The course was designed by students and faculty at the college, along with a handful of other collaborators, and officially opened this past Friday. Each of its 11 holes highlights reproductive issues like abortion and sex education, intended to generate discussions about these topics and educate community members as they move through the game.
Georgia Crosby, a Middlebury College student who helped design the project, said the golf course is meant to provide an approachable way to start important conversations.
“You don’t have to be young and in college, you don’t have to be older and in a career, you don’t have to be Black or to be white, mini golf is for everyone,” she said.

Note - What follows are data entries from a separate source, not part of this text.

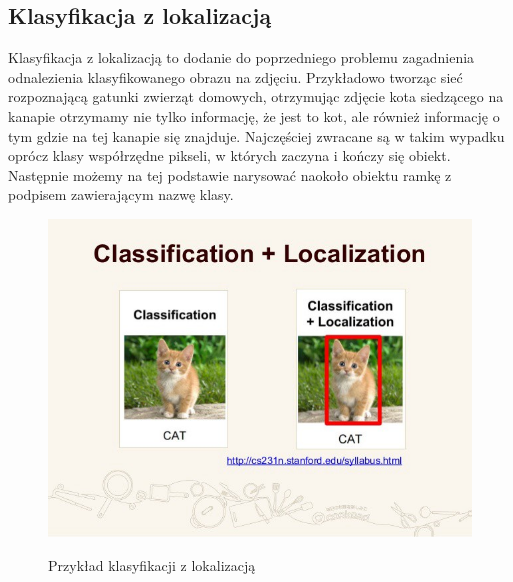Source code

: \documentclass{article}
\begin{document}
\subsection{Klasyfikacja z lokalizacją}
Klasyfikacja z lokalizacją to dodanie do poprzedniego problemu zagadnienia odnalezienia klasyfikowanego obrazu na zdjęciu.
Przykładowo tworząc sieć rozpoznającą gatunki zwierząt domowych, otrzymując zdjęcie kota siedzącego na kanapie otrzymamy nie tylko informację,
że jest to kot, ale również informację o tym gdzie na tej kanapie się znajduje.
Najczęściej zwracane są w takim wypadku oprócz klasy współrzędne pikseli, w których zaczyna i kończy się obiekt.
Następnie możemy na tej podstawie narysować naokoło obiektu ramkę z podpisem zawierającym nazwę klasy.
\begin{figure}[H]
    \centering
    \includegraphics[width=\linewidth]{images/klasyfikacja_z_lokalizacja.jpeg}
    \caption{Przykład klasyfikacji z lokalizacją}
    \cite{unet}
    \label{fig:klasyfikacja_z_lokalizacja}
\end{figure}
\end{document}
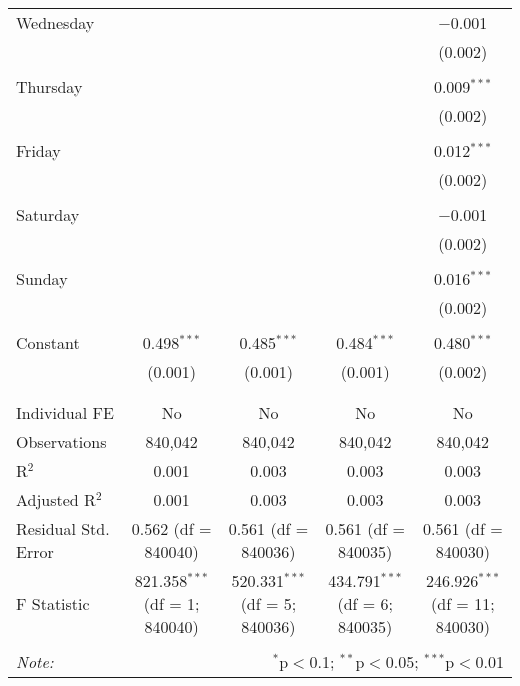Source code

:\documentclass[
]{article}
\begin{document}
\begin{table}[!htbp]
{\begin{tabular}{@{\extracolsep{5pt}}lcccc}
 Wednesday &  &  &  & $-$0.001 \\ 
  &  &  &  & (0.002) \\ 
  & & & & \\ 
 Thursday &  &  &  & 0.009$^{***}$ \\ 
  &  &  &  & (0.002) \\ 
  & & & & \\ 
 Friday &  &  &  & 0.012$^{***}$ \\ 
  &  &  &  & (0.002) \\ 
  & & & & \\ 
 Saturday &  &  &  & $-$0.001 \\ 
  &  &  &  & (0.002) \\ 
  & & & & \\ 
 Sunday &  &  &  & 0.016$^{***}$ \\ 
  &  &  &  & (0.002) \\ 
  & & & & \\ 
 Constant & 0.498$^{***}$ & 0.485$^{***}$ & 0.484$^{***}$ & 0.480$^{***}$ \\ 
  & (0.001) & (0.001) & (0.001) & (0.002) \\ 
  & & & & \\ 
\hline \\[-1.8ex] 
Individual FE & No & No & No & No \\ 
Observations & 840,042 & 840,042 & 840,042 & 840,042 \\ 
R$^{2}$ & 0.001 & 0.003 & 0.003 & 0.003 \\ 
Adjusted R$^{2}$ & 0.001 & 0.003 & 0.003 & 0.003 \\ 
Residual Std. Error & 0.562 (df = 840040) & 0.561 (df = 840036) & 0.561 (df = 840035) & 0.561 (df = 840030) \\ 
F Statistic & 821.358$^{***}$ (df = 1; 840040) & 520.331$^{***}$ (df = 5; 840036) & 434.791$^{***}$ (df = 6; 840035) & 246.926$^{***}$ (df = 11; 840030) \\ 
\hline 
\hline \\[-1.8ex] 
\textit{Note:}  & \multicolumn{4}{r}{$^{*}$p$<$0.1; $^{**}$p$<$0.05; $^{***}$p$<$0.01} \\ 
\end{tabular}
} 
\end{table} 
\newpage
\end{document}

Much of the course was designed and constructed by students in a new Feminist Building class, co-taught by assistant professor of Gender, Sexuality, & Feminist Studies Carly Thomsen and art studio technician Colin Boyd. Students in Thomsen’s Politics of Reproduction class created educational material and art for the project as well.
COLLABORATIVE EFFORT
Thomsen’s coursework has for years incorporated project-based learning that pushes students to think about class material in new and playful contexts outside the classroom. Students in Thomsen’s Politics of Reproduction class are typically tasked with transforming a reproductive justice-related topic into a board game. The mini golf course takes Thomsen’s use of games as a means of education and advocacy a step further.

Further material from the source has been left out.